**** Entries shown ****
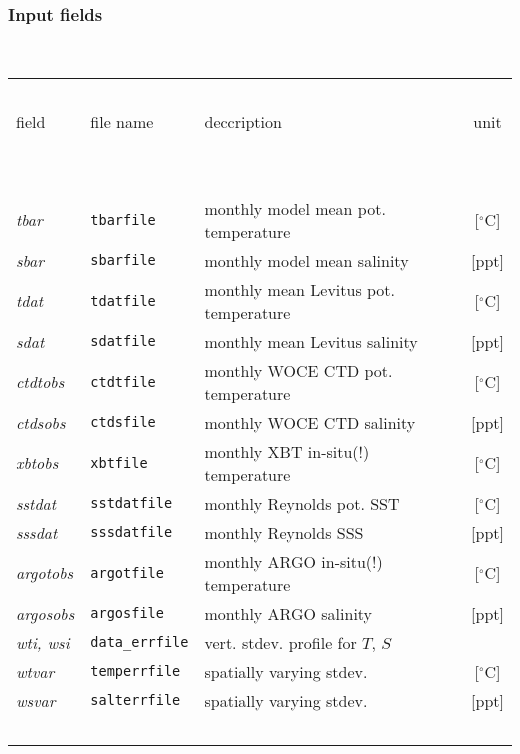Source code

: \subsubsection{Input fields}
~

\begin{table}[h!]
\begin{center}
\begin{tabular}{lllc}
\hline \hline
~&~&~&~\\
field & file name & deccription & unit \\
~&~&~&~\\
\hline
~&~&~&~\\
{\it tbar} & {\tt tbarfile} & monthly model mean pot. temperature & 
[$^{\circ}\mathrm{C}$] \\
{\it sbar} & {\tt sbarfile} & monthly model mean salinity & 
[ppt] \\
{\it tdat} & {\tt tdatfile} & monthly mean Levitus pot. temperature & 
[$^{\circ}\mathrm{C}$] \\
{\it sdat} & {\tt sdatfile} & monthly mean Levitus salinity & 
[ppt] \\
{\it ctdtobs}  & {\tt ctdtfile} & monthly WOCE CTD pot. temperature & 
[$^{\circ}\mathrm{C}$] \\
{\it ctdsobs}  & {\tt ctdsfile} & monthly WOCE CTD salinity & 
[ppt] \\
{\it xbtobs} & {\tt xbtfile} & monthly XBT in-situ(!) temperature & 
[$^{\circ}\mathrm{C}$] \\
{\it sstdat}  & {\tt sstdatfile} & monthly Reynolds pot. SST & 
[$^{\circ}\mathrm{C}$] \\
{\it sssdat}  & {\tt sssdatfile} & monthly Reynolds SSS & 
[ppt] \\
{\it argotobs}  & {\tt argotfile} & monthly ARGO in-situ(!) temperature & 
[$^{\circ}\mathrm{C}$] \\
{\it argosobs}  & {\tt argosfile} & monthly ARGO salinity & 
[ppt] \\
{\it wti, wsi} & {\tt data\_errfile} & vert. stdev. profile for $T$, $S$ &
~ \\
{\it wtvar} & {\tt temperrfile} & spatially varying stdev. & [$^{\circ}\mathrm{C}$] \\
{\it wsvar} & {\tt salterrfile} & spatially varying stdev. & [ppt] \\
~&~&~&~\\
\hline \hline
\end{tabular}
\end{center}
\end{table}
****
Exercise directions => In the listing above, show every line with the word "stdev".

Exercise result =>
{\it wti, wsi} & {\tt data\_errfile} & vert. stdev. profile for $T$, $S$ &
{\it wtvar} & {\tt temperrfile} & spatially varying stdev. & [$^{\circ}\mathrm{C}$] \\
{\it wsvar} & {\tt salterrfile} & spatially varying stdev. & [ppt] \\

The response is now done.